*WORK REQUIRED*:
From the records below, transcribe only the lines running from the one with "[StackExchange](https://stackexchange.com/): to ask" through the one with "1. You do not". Keep both of those end lines.

*Plain-text document sources*:
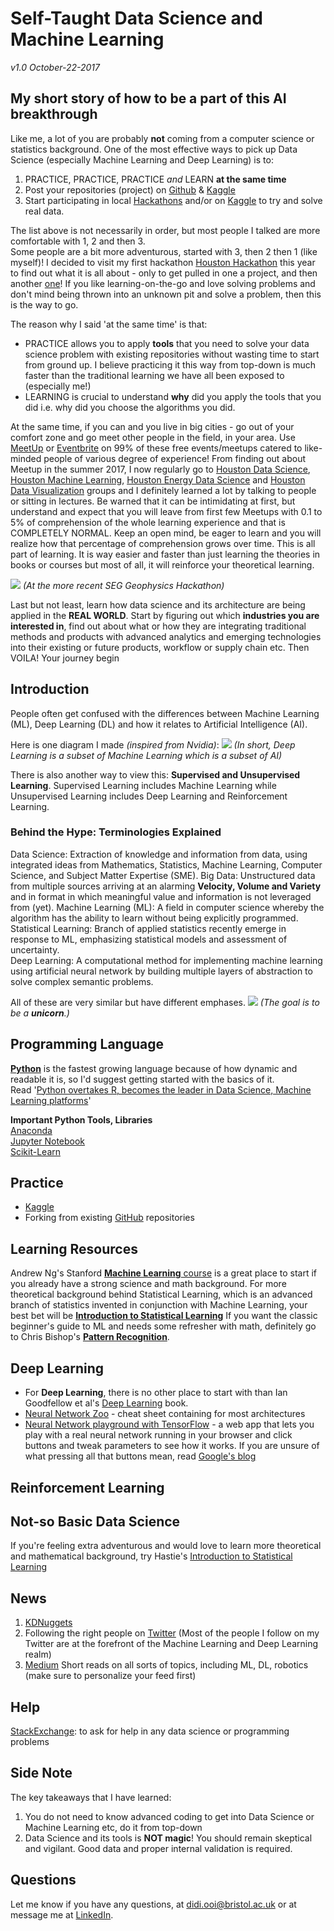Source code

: # Self-Taught Data Science and Machine Learning
*v1.0 October-22-2017*

## My short story of how to be a part of this AI breakthrough
Like me, a lot of you are probably **not** coming from a computer science or statistics background. One of the most effective ways to pick up Data Science (especially Machine Learning and Deep Learning) is to: 
1. PRACTICE, PRACTICE, PRACTICE *and* LEARN **at the same time**
2. Post your repositories (project) on [Github](https://www.github.com) & [Kaggle](https://www.kaggle.com)
3. Start participating in local [Hackathons](https://en.wikipedia.org/wiki/Hackathon) and/or on [Kaggle](https://www.kaggle.com) to try and solve real data.

The list above is not necessarily in order, but most people I talked are more comfortable with 1, 2 and then 3.  
Some people are a bit more adventurous, started with 3, then 2 then 1 (like myself)! I decided to visit my first hackathon [Houston Hackathon](http://houstonhackathon.com/) this year to find out what it is all about - only to get pulled in one a project, and then another [one](https://www.hackathon.com/event/geophysics-hackathon-2017-36373291494)! If you like learning-on-the-go and love solving problems and don't mind being thrown into an unknown pit and solve a problem, then this is the way to go.

The reason why I said 'at the same time' is that:
- PRACTICE allows you to apply **tools** that you need to solve your data science problem with existing repositories without wasting time to start from ground up. I believe practicing it this way from top-down is much faster than the traditional learning we have all been exposed to (especially me!)
- LEARNING is crucial to understand **why** did you apply the tools that you did i.e. why did you choose the algorithms you did.

At the same time, if you can and you live in big cities - go out of your comfort zone and go meet other people in the field, in your area. Use [MeetUp](http://www.meetup.com/) or [Eventbrite](https://www.eventbrite.com) on 99% of these free events/meetups catered to like-minded people of various degree of experience! 
From finding out about Meetup in the summer 2017, I now regularly go to [Houston Data Science](https://www.meetup.com/Houston-Data-Science/), [Houston Machine Learning](https://www.meetup.com/Houston-Machine-Learning/), [Houston Energy Data Science](https://www.meetup.com/Houston-Energy-Data-Science-Meetup/) and [Houston Data Visualization](https://www.meetup.com/Houston-Data-Visualization-Meetup/) groups and I definitely learned a lot by talking to people or sitting in lectures. Be warned that it can be intimidating at first, but understand and expect that you will leave from first few Meetups with 0.1 to 5% of comprehension of the whole learning experience and that is COMPLETELY NORMAL. Keep an open mind, be eager to learn and you will realize how that percentage of comprehension grows over time. This is all part of learning. It is way easier and faster than just learning the theories in books or courses but most of all, it will reinforce your theoretical learning.

![](https://github.com/didiooi/beginnersguideML/blob/master/Hackathon.jpg)
*(At the more recent SEG Geophysics Hackathon)*

Last but not least, learn how data science and its architecture are being applied in the **REAL WORLD**. Start by figuring out which **industries you are interested in**, find out about what or how they are integrating traditional methods and products with advanced analytics and emerging technologies into their existing or future products, workflow or supply chain etc. Then VOILA! Your journey begin


## Introduction
People often get confused with the differences between Machine Learning (ML), Deep Learning (DL) and how it relates to Artificial Intelligence (AI).

Here is one diagram I made *(inspired from Nvidia)*:
![](https://github.com/didiooi/beginnersguideML/blob/master/AI%20ML%20DL.png)
*(In short, Deep Learning is a subset of Machine Learning which is a subset of AI)*

There is also another way to view this: **Supervised and Unsupervised Learning**. Supervised Learning includes Machine Learning while Unsupervised Learning includes Deep Learning and Reinforcement Learning.

### Behind the Hype: Terminologies Explained

  Data Science: Extraction of knowledge and information from data, using integrated ideas from Mathematics, Statistics, Machine Learning, Computer Science, and Subject Matter Expertise (SME).
  Big Data: Unstructured data from multiple sources arriving at an alarming **Velocity, Volume and Variety** and in format in which meaningful value and information is not leveraged from (yet). Machine Learning (ML): A field in computer science whereby the algorithm has the ability to learn without being explicitly programmed.  
  Statistical Learning: Branch of applied statistics recently emerge in response to ML, emphasizing statistical models and assessment of uncertainty.  
 Deep Learning: A computational method for implementing machine learning using artificial neural network by building multiple layers of abstraction to solve complex semantic problems.

 All of these are very similar but have different emphases.
 ![](https://github.com/didiooi/beginnersguideML/blob/master/Data%20Sci.png)
 *(The goal is to be a **unicorn**.)*
 

## Programming Language
[**Python**](https://www.python.org/) is the fastest growing language because of how dynamic and readable it is, so I'd suggest getting started with the basics of it.  
Read '[Python overtakes R, becomes the leader in Data Science, Machine Learning platforms](https://www.kdnuggets.com/2017/08/python-overtakes-r-leader-analytics-data-science.html)'

**Important Python Tools, Libraries**  
[Anaconda](https://anaconda.org/)  
[Jupyter Notebook](http://jupyter.org/)  
[Scikit-Learn](http://scikit-learn.org)  

## Practice 
- [Kaggle](https://www.kaggle.com/)
- Forking from existing [GitHub](https://www.github.com) repositories

## Learning Resources
Andrew Ng's Stanford [**Machine Learning** course](https://www.coursera.org/learn/machine-learning) is a great place to start if you already have a strong science and math background. For more theoretical background behind Statistical Learning, which is an advanced branch of statistics invented in conjunction with Machine Learning, your best bet will be [**Introduction to Statistical Learning**](http://www-bcf.usc.edu/~gareth/ISL/) If you want the classic beginner's guide to ML and needs some refresher with math, definitely go to Chris Bishop's [**Pattern Recognition**](http://users.isr.ist.utl.pt/~wurmd/Livros/school/Bishop%20-%20Pattern%20Recognition%20And%20Machine%20Learning%20-%20Springer%20%202006.pdf). 

## Deep Learning
- For **Deep Learning**, there is no other place to start with than Ian Goodfellow et al's [Deep Learning](http://www.deeplearningbook.org/) book.
- [Neural Network Zoo](http://www.asimovinstitute.org/neural-network-zoo/) - cheat sheet containing for most architectures  
- [Neural Network playground with TensorFlow](http://playground.tensorflow.org) - a web app that lets you play with a real neural network running in your browser and click buttons and tweak parameters to see how it works. If you are unsure of what pressing all that buttons mean, read [Google's blog](https://cloud.google.com/blog/big-data/2016/07/understanding-neural-networks-with-tensorflow-playground)

## Reinforcement Learning

## Not-so Basic Data Science
If you're feeling extra adventurous and would love to learn more theoretical and mathematical background, try Hastie's [Introduction to Statistical Learning](https://web.stanford.edu/~hastie/ElemStatLearn/)

## News
1. [KDNuggets](https://www.kdnuggets.com/)  
2. Following the right people on [Twitter](https://twitter.com/didiooi/following) (Most of the people I follow on my Twitter are at the forefront of the Machine Learning and Deep Learning realm)  
3. [Medium](https://medium.com) Short reads on all sorts of topics, including ML, DL, robotics (make sure to personalize your feed first)

## Help
[StackExchange](https://stackexchange.com/): to ask for help in any data science or programming problems

## Side Note
The key takeaways that I have learned:
1. You do not need to know advanced coding to get into Data Science or Machine Learning etc, do it from top-down
2. Data Science and its tools is **NOT magic**! You should remain skeptical and vigilant. Good data and proper internal validation is required.

## Questions
Let me know if you have any questions, at didi.ooi@bristol.ac.uk or at message me at [LinkedIn](https://www.linkedin.com/in/didiooi).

*SOLUTION TO THE PROBLEM*:
[StackExchange](https://stackexchange.com/): to ask for help in any data science or programming problems

## Side Note
The key takeaways that I have learned:
1. You do not need to know advanced coding to get into Data Science or Machine Learning etc, do it from top-down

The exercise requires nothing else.